◆ Task details
Nothing but the pictures gets dropped; retype every entry exactly.

◆ Data provided
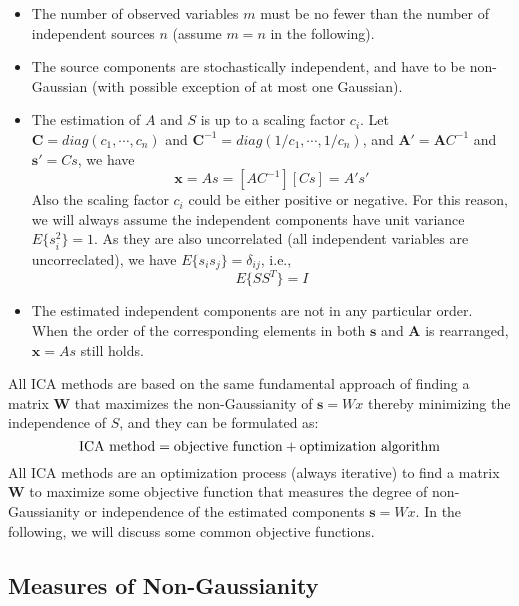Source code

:\documentclass[12pt, a4paper, onecolumn]{IEEEtran}
\begin{document}
\begin{itemize}
\item The number of observed variables $m$ must be no fewer than the number
	of independent sources $n$ (assume $m=n$ in the following).
\item The source components are stochastically independent, and have to be
	non-Gaussian (with possible exception of at most one Gaussian).
\item The estimation of $A$ and $S$ is up to a scaling factor $c_i$.
	Let ${\mathbf C}=diag(c_1,\cdots,c_n)$ and ${\mathbf C}^{-1}=
	diag(1/c_1,\cdots,1/c_n)$,
	and ${\mathbf A}'={\mathbf AC}^{-1}$ and ${\mathbf s'=Cs}$, we have
\[	{\mathbf x=As=[AC^{-1}][Cs]=A's'}	\]
	Also the scaling factor $c_i$ could be either positive or negative.
	For this reason, we will always assume the independent components
	have unit variance $E\{s_i^2\}=1$. As they are also uncorrelated
	(all independent variables are uncorreclated), we have
	$E\{s_is_j\}=\delta_{ij}$, i.e.,
\[	E\{SS^T\}=I	\]
\item The estimated independent components are not in any particular
	order. When the order of the corresponding elements in both
	${\mathbf s}$ and ${\mathbf A}$ is rearranged, ${\mathbf x=As}$
	still holds.
\end{itemize}

All ICA methods are based on the same fundamental approach of finding a
matrix ${\mathbf W}$ that maximizes the non-Gaussianity of ${\mathbf s=Wx}$
thereby minimizing the independence of $S$, and they can be formulated as:
\[ {\bf
\mbox{ICA method}=\mbox{objective function}+\mbox{optimization algorithm}
} \]
All ICA methods are an optimization process (always iterative) to find a
matrix ${\mathbf W}$ to maximize some objective function that measures the
degree of non-Gaussianity or independence of the estimated components
${\mathbf s=Wx}$. In the following, we will discuss some common objective
functions.

\subsection*{Measures of Non-Gaussianity}
\end{document}
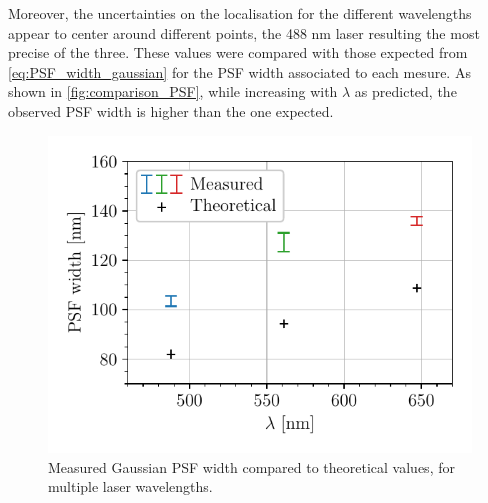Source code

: %
Moreover, the uncertainties on the localisation for the different wavelengths appear to center around different points, the 488 nm laser resulting the most precise of the three.
These values were compared with those expected from \autoref{eq:PSF_width_gaussian} for the PSF width associated to each mesure.
As shown in \autoref{fig:comparison_PSF}, while increasing with $\lambda$ as predicted,
the observed PSF width is higher than the one expected.
\begin{figure}[htbp]
    \centering
    \includegraphics[scale=1]{figures/comparison_PSF.pdf}
    \caption{Measured Gaussian PSF width compared to theoretical values, for multiple laser wavelengths.}
    \label{fig:comparison_PSF}
\end{figure}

◆ Solution to this problem
Source code

:\documentclass[12pt, a4paper, onecolumn]{IEEEtran}
\begin{document}
\begin{itemize}
\item The number of observed variables $m$ must be no fewer than the number
	of independent sources $n$ (assume $m=n$ in the following).
\item The source components are stochastically independent, and have to be
	non-Gaussian (with possible exception of at most one Gaussian).
\item The estimation of $A$ and $S$ is up to a scaling factor $c_i$.
	Let ${\mathbf C}=diag(c_1,\cdots,c_n)$ and ${\mathbf C}^{-1}=
	diag(1/c_1,\cdots,1/c_n)$,
	and ${\mathbf A}'={\mathbf AC}^{-1}$ and ${\mathbf s'=Cs}$, we have
\[	{\mathbf x=As=[AC^{-1}][Cs]=A's'}	\]
	Also the scaling factor $c_i$ could be either positive or negative.
	For this reason, we will always assume the independent components
	have unit variance $E\{s_i^2\}=1$. As they are also uncorrelated
	(all independent variables are uncorreclated), we have
	$E\{s_is_j\}=\delta_{ij}$, i.e.,
\[	E\{SS^T\}=I	\]
\item The estimated independent components are not in any particular
	order. When the order of the corresponding elements in both
	${\mathbf s}$ and ${\mathbf A}$ is rearranged, ${\mathbf x=As}$
	still holds.
\end{itemize}

All ICA methods are based on the same fundamental approach of finding a
matrix ${\mathbf W}$ that maximizes the non-Gaussianity of ${\mathbf s=Wx}$
thereby minimizing the independence of $S$, and they can be formulated as:
\[ {\bf
\mbox{ICA method}=\mbox{objective function}+\mbox{optimization algorithm}
} \]
All ICA methods are an optimization process (always iterative) to find a
matrix ${\mathbf W}$ to maximize some objective function that measures the
degree of non-Gaussianity or independence of the estimated components
${\mathbf s=Wx}$. In the following, we will discuss some common objective
functions.

\subsection*{Measures of Non-Gaussianity}
\end{document}
Source code

: %
Moreover, the uncertainties on the localisation for the different wavelengths appear to center around different points, the 488 nm laser resulting the most precise of the three.
These values were compared with those expected from \autoref{eq:PSF_width_gaussian} for the PSF width associated to each mesure.
As shown in \autoref{fig:comparison_PSF}, while increasing with $\lambda$ as predicted,
the observed PSF width is higher than the one expected.
\begin{figure}[htbp]
    \centering
    \includegraphics[scale=1]{figures/comparison_PSF.pdf}
    \caption{Measured Gaussian PSF width compared to theoretical values, for multiple laser wavelengths.}
    \label{fig:comparison_PSF}
\end{figure}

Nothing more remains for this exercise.